Roger and Me

An insider's diary of last weekend's house mega-auction.

As a curious real estate investor, I wondered if the enormous Buena Vista home auction last weekend would have some great deals, or be the shadier side of Portland's real estate apocalypse.

I went to the Oregon Convention Center on Saturday, Dec. 15, to check out the auction by Buena Vista developer Roger Pollock (see "Rogue of the Week," WW , Dec. 5, 2007), who hoped to unload about 250 properties from his overbuilt subdivisions. He ended up selling 141 homes. Here's a diary from the day I attended, including my meet-up with Pollock.

9 am
The registration area is so crowded that it takes 10 minutes to get through the line. I display my $5,000 cashier's check in exchange for my bidder card, which I won't use because the volatile market has me spooked.

9:15 am
The crowd is mixed, ranging from families with kids in strollers to serious-looking types with clipboards and printouts.

10:07 am
Most of the 1,500 or so chairs are occupied. The announcer begins preaching the gospel of sales, intoning, "This is a once-in-a-lifetime opportunity."

10:14 am
Auctioneer Mike Carr begins with a four-bedroom home in Sandy, "valued" at $392,950. Of course, bidders determine the real value. The house sells for $273,000—after adding the 5 percent buyer's premium, a 30 percent discount.

12:30 pm
The crowd has thinned by about half, but the auctioneer hasn't let up. He's sold 59 homes—or about one every 2 1/2 minutes. That pace turns out to be leisurely, as he sells a house a minute for the next 10 minutes, then 43 houses in the next hour.

3:03 pm
The last auction is a three-bedroom home in Happy Valley. Originally "valued" at $588,950, it sells for $415,000—a 30 percent discount.

3:10 pm
I finally spot Pollock. Dressed in black, with stylish, shaggy blond hair, he looks more like an aging rock star. He is surprisingly upbeat, considering he's liquidating his company's entire inventory. The unpublished reserves—the secret prices below which Pollock was not obliged to sell his homes—generated much pre-auction concern. But Pollock claims the reserves were just the homes' break-even point and that they sold houses to the highest bidder, regardless of the reserve price. "The average home sold for between 60 and 70 thousand below our cost," he says, adding that it was better to get all the homes off the books quickly, rather than pay interest on the loans as they lingered on the market.

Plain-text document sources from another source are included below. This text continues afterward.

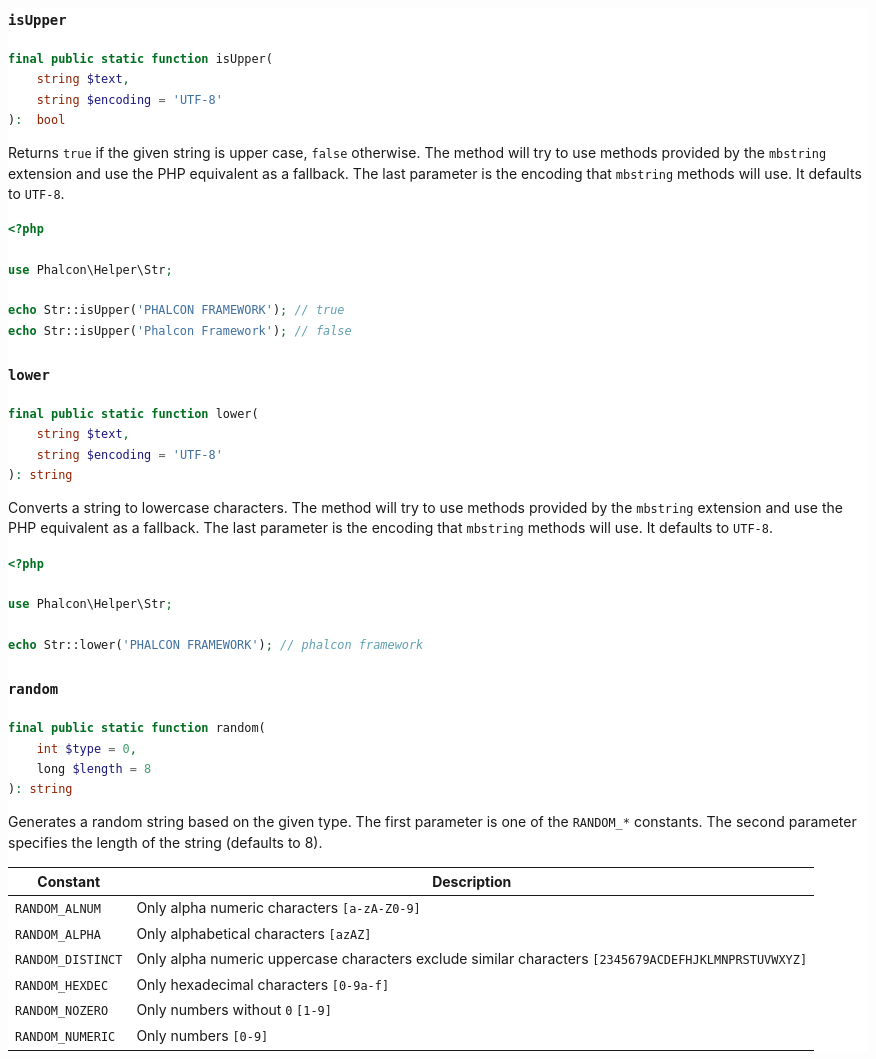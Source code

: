 ### `isUpper`
```php
final public static function isUpper(
    string $text, 
    string $encoding = 'UTF-8'
):  bool
```
Returns `true` if the given string is upper case, `false` otherwise. The method will try to use methods provided by the `mbstring` extension and use the PHP equivalent as a fallback. The last parameter is the encoding that `mbstring` methods will use. It defaults to `UTF-8`.
```php
<?php

use Phalcon\Helper\Str;

echo Str::isUpper('PHALCON FRAMEWORK'); // true
echo Str::isUpper('Phalcon Framework'); // false
```

### `lower`
```php
final public static function lower(
    string $text, 
    string $encoding = 'UTF-8'
): string
```
Converts a string to lowercase characters. The method will try to use methods provided by the `mbstring` extension and use the PHP equivalent as a fallback. The last parameter is the encoding that `mbstring` methods will use. It defaults to `UTF-8`.
```php
<?php

use Phalcon\Helper\Str;

echo Str::lower('PHALCON FRAMEWORK'); // phalcon framework
```

### `random`
```php
final public static function random(
    int $type = 0, 
    long $length = 8
): string
```
Generates a random string based on the given type. The first parameter is one of the `RANDOM_*` constants. The second parameter specifies the length of the string (defaults to 8).

| Constant          | Description                                                                                         |
| ----------------- | --------------------------------------------------------------------------------------------------- |
| `RANDOM_ALNUM`    | Only alpha numeric characters `[a-zA-Z0-9]`                                                         |
| `RANDOM_ALPHA`    | Only alphabetical characters `[azAZ]`                                                               |
| `RANDOM_DISTINCT` | Only alpha numeric uppercase characters exclude similar characters `[2345679ACDEFHJKLMNPRSTUVWXYZ]` |
| `RANDOM_HEXDEC`   | Only hexadecimal characters `[0-9a-f]`                                                              |
| `RANDOM_NOZERO`   | Only numbers without `0` `[1-9]`                                                                    |
| `RANDOM_NUMERIC`  | Only numbers `[0-9]`                                                                                |


[basename]: https://www.php.net/manual/en/function.basename.php
[helper-arr]: api/phalcon_helper#helper-arr
[helper-exception]: api/phalcon_helper#helper-exception
[helper-fs]: api/phalcon_helper#helper-fs
[helper-json]: api/phalcon_helper#helper-json
[helper-number]: api/phalcon_helper#helper-number
[helper-str]: api/phalcon_helper#helper-str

Conclusion: Although the houses went well below the builder's "valued" prices, I was surprised the bidding went so high, especially in grossly overbuilt Happy Valley. Overall, the auction was a plus for the local real estate market. But despite Pollock's claims that he was ignoring the reserves and selling all the houses, he only accepted bid prices for 141 of the 250 homes. Bidders were rightly concerned that the auction's secret pricing and format were designed to benefit Pollock's pockets rather than make it easy for a buyer to get a fair price.